Felsenmusick - The Weblog of Daniel Felsenfeld
The Web Log of a Certain Daniel Felsenfeld: Composer, critic, avid reader, aspiring
bon vivant, capricorn, shadowy figure, advice for the lovelorn

Sunday, April 02, 2006

"If we can just find a way to get rid of these writers and directors, we'd really have something"

I am not sure if I ought to be horrified or amused by this article in the Times which takes up ever-dwindling space in the Arts section to discuss the creation of a song by a thoroughly untalented, untrained writer via some fantastic new looping software. Apparently it is, according to Nic Harcourt of Morning Becomes Eclectic, good that people flex their creative muscles, it tears down a barrier, and it is in line with the fact that people who don't have musical training write a lot of hit songs already.

I've said it before and I'll say it again: one can only blink. Just another example of the MySpace-ization of the Times, and another example of how easy putting of block A and block B next to one another passes for "creativity." Breaking down a barrier? How, from those talented mongrel hordes who keep all the art to themselves--let us who don't want to learn have a piece as well?

I do understand that there's a difference between writing a song for MySpace and making a good string quartet or opera. But soon, will there be a program for that as well?

I move for amatuers to take over Morning Becomes Eclectic. After all, those people with culture and purview who have spent time investigating their topics have hogged the mic long enough.

2 Comments:

Blogger Daniel said...

It is interesting to call punk rock, with its willful and famously vaunted inability to play an instrument, a school. I don't disagree with the personal empowerment of it all, nor do I disagree with the idea that from this occasionally someone rises out of the mire and becomes great. I really don't. What bothers me so tremendoulsy--and here is where I think i DO have to worry--is that the lack of musical understanding in our culture crossed with this new DIY at-home technology is going to make those of us with talent more of a pariah. Or will resign our years of work and toil to the dustbin of "that's what the gifted do," off in a corner, alone.

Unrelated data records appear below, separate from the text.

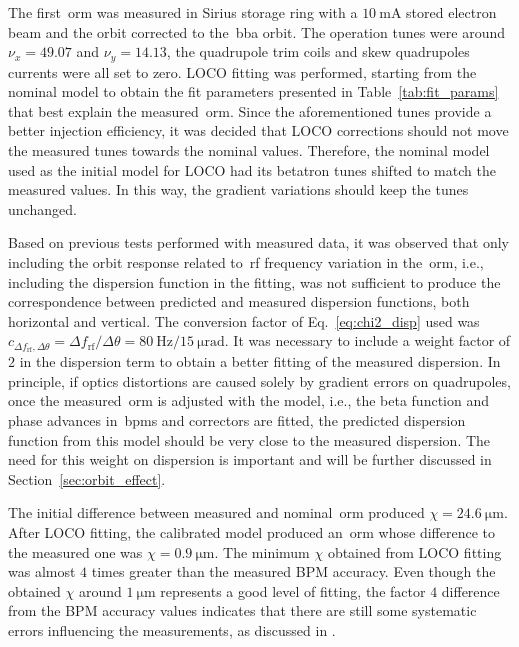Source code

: The first~\gls{orm} was measured in Sirius storage ring with a $\SI{10}{\milli\ampere}$ stored electron beam and the orbit corrected to the~\gls{bba} orbit. The operation tunes were around $\nu_x = 49.07$ and $\nu_y = 14.13$, the quadrupole trim coils and skew quadrupoles currents were all set to zero. LOCO fitting was performed, starting from the nominal model to obtain the fit parameters presented in Table~\ref{tab:fit_params} that best explain the measured~\gls{orm}. Since the aforementioned tunes provide a better injection efficiency, it was decided that LOCO corrections should not move the measured tunes towards the nominal values. Therefore, the nominal model used as the initial model for LOCO had its betatron tunes shifted to match the measured values. In this way, the gradient variations should keep the tunes unchanged.

Based on previous tests performed with measured data, it was observed that only including the orbit response related to~\gls{rf} frequency variation in the~\gls{orm}, i.e., including the dispersion function in the fitting, was not sufficient to produce the correspondence between predicted and measured dispersion functions, both horizontal and vertical. The conversion factor of Eq.~\eqref{eq:chi2_disp} used was $c_{\Delta f_{\mathrm{rf}}, \Delta \theta} = \Delta f_{\mathrm{rf}}/\Delta \theta = \SI{80}{\hertz}/\SI{15}{\micro\radian}$. It was necessary to include a weight factor of $2$ in the dispersion term to obtain a better fitting of the measured dispersion. In principle, if optics distortions are caused solely by gradient errors on quadrupoles, once the measured~\gls{orm} is adjusted with the model, i.e., the beta function and phase advances in~\glspl{bpm} and correctors are fitted, the predicted dispersion function from this model should be very close to the measured dispersion. The need for this weight on dispersion is important and will be further discussed in Section~\ref{sec:orbit_effect}.

The initial difference between measured and nominal~\gls{orm} produced $\chi = \SI{24.6}{\micro\meter}$. After LOCO fitting, the calibrated model produced an~\gls{orm} whose difference to the measured one was $\chi = \SI{0.9}{\micro\meter}$. The minimum $\chi$ obtained from LOCO fitting was almost $4$ times greater than the measured BPM accuracy. Even though the obtained $\chi$ around $\SI{1}{\micro\meter}$ represents a good level of fitting, the factor $4$ difference from the BPM accuracy values indicates that there are still some systematic errors influencing the measurements, as discussed in \cite{safranek1997}.

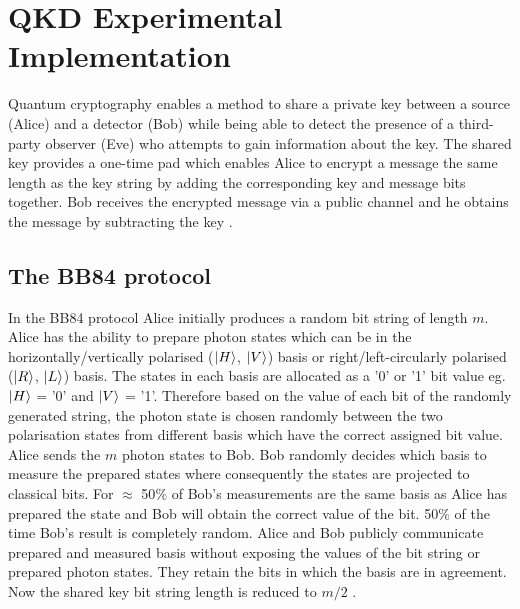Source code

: \section{\label{sec:level1}QKD Experimental Implementation}
Quantum cryptography enables a method to share a private key between a source (Alice) and a detector (Bob) while being able to detect the presence of a third-party observer (Eve) who attempts to gain information about the key. The shared key provides a one-time pad which enables Alice to encrypt a message the same length as the key string by adding the corresponding key and message bits together. Bob receives the encrypted message via a public channel and he obtains the message by subtracting the key \citep{Nielsen2010QuantumInformation}.


\subsection{The BB84 protocol}
In the BB84 protocol Alice initially produces a random bit string of length $m$. Alice has the ability to prepare photon states which can be in the horizontally/vertically polarised ($\lvert H\rangle$, $\lvert V\rangle$) basis or right/left-circularly polarised ($\lvert R\rangle$, $\lvert L\rangle$) basis. The states in each basis are allocated as a '0' or '1' bit value eg. $\lvert H\rangle$ = '0' and $\lvert V\rangle$ = '1'. Therefore based on the value of each bit of the randomly generated string, the photon state is chosen randomly between the two polarisation states from different basis which have the correct assigned bit value. Alice sends the $m$ photon states to Bob. Bob randomly decides which basis to measure the prepared states where consequently the states are projected to classical bits. For $\approx$ 50$\%$ of Bob's measurements are the same basis as Alice has prepared the state  and Bob will obtain the correct value of the bit. 50$\%$ of the time Bob's result is completely random. Alice and Bob publicly communicate prepared and measured basis without exposing the values of the bit string or prepared photon states. They retain the bits in which the basis are in agreement. Now the shared key bit string length is reduced to $m/2$ \citep{Fox2006QuantumIntroduction,Bedington2017ProgressDistribution}. 

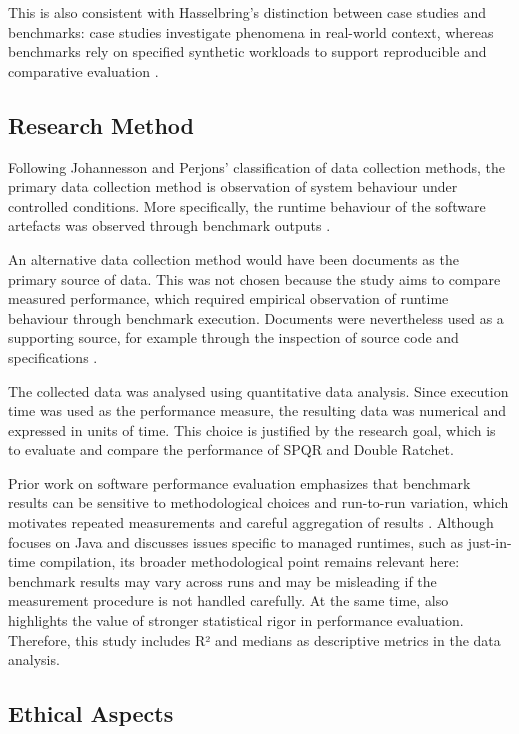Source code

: This is also consistent with Hasselbring's distinction between case studies and benchmarks: case studies investigate phenomena in real-world context, whereas benchmarks rely on specified synthetic workloads to support reproducible and comparative evaluation \cite{ref22}.

\subsection{Research Method}

Following Johannesson and Perjons' classification of data collection methods, the primary data collection method is observation of system behaviour under controlled conditions. More specifically, the runtime behaviour of the software artefacts was observed through benchmark outputs \cite{ref21}.

An alternative data collection method would have been documents as the primary source of data. This was not chosen because the study aims to compare measured performance, which required empirical observation of runtime behaviour through benchmark execution. Documents were nevertheless used as a supporting source, for example through the inspection of source code and specifications \cite{ref21}.

The collected data was analysed using quantitative data analysis. Since execution time was used as the performance measure, the resulting data was numerical and expressed in units of time. This choice is justified by the research goal, which is to evaluate and compare the performance of SPQR and Double Ratchet.

Prior work on software performance evaluation emphasizes that benchmark results can be sensitive to methodological choices and run-to-run variation, which motivates repeated measurements and careful aggregation of results \cite{ref23}. Although \cite{ref23} focuses on Java and discusses issues specific to managed runtimes, such as just-in-time compilation, its broader methodological point remains relevant here: benchmark results may vary across runs and may be misleading if the measurement procedure is not handled carefully. At the same time, \cite{ref23} also highlights the value of stronger statistical rigor in performance evaluation. Therefore, this study includes R² and medians as descriptive metrics in the data analysis.

\subsection{Ethical Aspects}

Or, push it there more than it is.

I suppose it would be akin to a program where a full screenplay could be authored in seconds, then the movie cobbled together in half an hour. It would be great fun, be responsible for a lot of very slick-looking bad movies, and give a lot of people a sense that they know what they are doing. Yes, from this lot we'd get another Greenaway or Scorsese or Antonioni or whatever, but not until a lot of the users pursued grants and schools and careers believing that what they were doing was good--and the art climate being what it is, there would be honors granted because, well, many people on panels or admissions committees would find personal resonance with the dilettante factor.

I am not saying this looping software is the end; I am saying it is just another thing against which we trained people will be compared. It gets people thinking "why are they all working so hard? It seems so easy." That's a little dangerous.

7:40 AM  
Blogger Joe Ardent said...

The cream always rises, and the advent of tools such as these can only, in the long run, serve to both broaden the audience, as well as engender real respect for those that can actually make something amazing and beautiful.